__SUPPLIED DATA__.
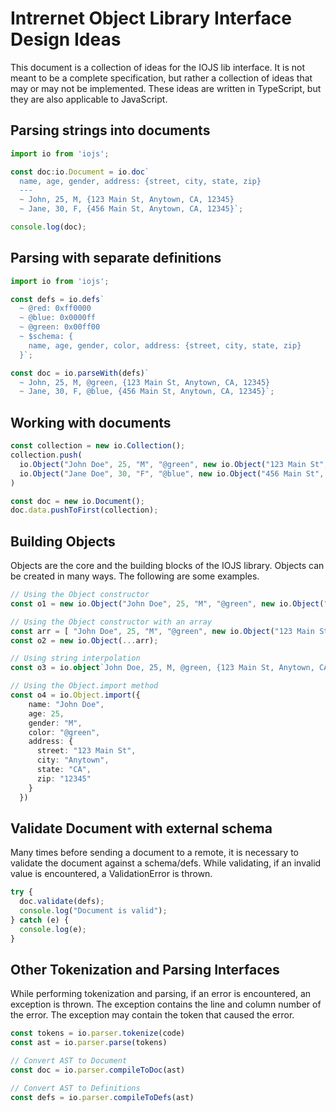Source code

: # Intrernet Object Library Interface Design Ideas

This document is a collection of ideas for the IOJS lib interface. It is not
meant to be a complete specification, but rather a collection of ideas that
may or may not be implemented. These ideas are written in TypeScript, but
they are also applicable to JavaScript.

## Parsing strings into documents

```ts
import io from 'iojs';

const doc:io.Document = io.doc`
  name, age, gender, address: {street, city, state, zip}
  ---
  ~ John, 25, M, {123 Main St, Anytown, CA, 12345}
  ~ Jane, 30, F, {456 Main St, Anytown, CA, 12345}`;

console.log(doc);
```

## Parsing with separate definitions

```ts
import io from 'iojs';

const defs = io.defs`
  ~ @red: 0xff0000
  ~ @blue: 0x0000ff
  ~ @green: 0x00ff00
  ~ $schema: {
    name, age, gender, color, address: {street, city, state, zip}
  }`;

const doc = io.parseWith(defs)`
  ~ John, 25, M, @green, {123 Main St, Anytown, CA, 12345}
  ~ Jane, 30, F, @blue, {456 Main St, Anytown, CA, 12345}`;
```

## Working with documents

```ts
const collection = new io.Collection();
collection.push(
  io.Object("John Doe", 25, "M", "@green", new io.Object("123 Main St", "Anytown", "CA", "12345")),
  io.Object("Jane Doe", 30, "F", "@blue", new io.Object("456 Main St", "Anytown", "CA", "12345")),
)

const doc = new io.Document();
doc.data.pushToFirst(collection);
```

## Building Objects

Objects are the core and the building blocks of the IOJS library. Objects can
be created in many ways. The following are some examples.

```ts
// Using the Object constructor
const o1 = new io.Object("John Doe", 25, "M", "@green", new io.Object("123 Main St", "Anytown", "CA", "12345"));

// Using the Object constructor with an array
const arr = [ "John Doe", 25, "M", "@green", new io.Object("123 Main St", "Anytown", "CA", "12345") ]
const o2 = new io.Object(...arr);

// Using string interpolation
const o3 = io.object`John Doe, 25, M, @green, {123 Main St, Anytown, CA, 12345}`;

// Using the Object.import method
const o4 = io.Object.import({
    name: "John Doe",
    age: 25,
    gender: "M",
    color: "@green",
    address: {
      street: "123 Main St",
      city: "Anytown",
      state: "CA",
      zip: "12345"
    }
  })
```

## Validate Document with external schema

Many times before sending a document to a remote, it is necessary to validate
the document against a schema/defs. While validating, if an invalid value is
encountered, a ValidationError is thrown.

```ts
try {
  doc.validate(defs);
  console.log("Document is valid");
} catch (e) {
  console.log(e);
}
```

## Other Tokenization and Parsing Interfaces

While performing tokenization and parsing, if an error is encountered, an
exception is thrown. The exception contains the line and column number of
the error. The exception may contain the token that caused the error.

```ts
const tokens = io.parser.tokenize(code)
const ast = io.parser.parse(tokens)

// Convert AST to Document
const doc = io.parser.compileToDoc(ast)

// Convert AST to Definitions
const defs = io.parser.compileToDefs(ast)
```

__AIM OF THE EXERCISE__. Repeat, exactly and in full, each line from the start of the data to the line that contains "may or may not". Pictures do not go in.

__ANSWER FOR THE TASK__.
Source code

: # Intrernet Object Library Interface Design Ideas

This document is a collection of ideas for the IOJS lib interface. It is not
meant to be a complete specification, but rather a collection of ideas that
may or may not be implemented. These ideas are written in TypeScript, but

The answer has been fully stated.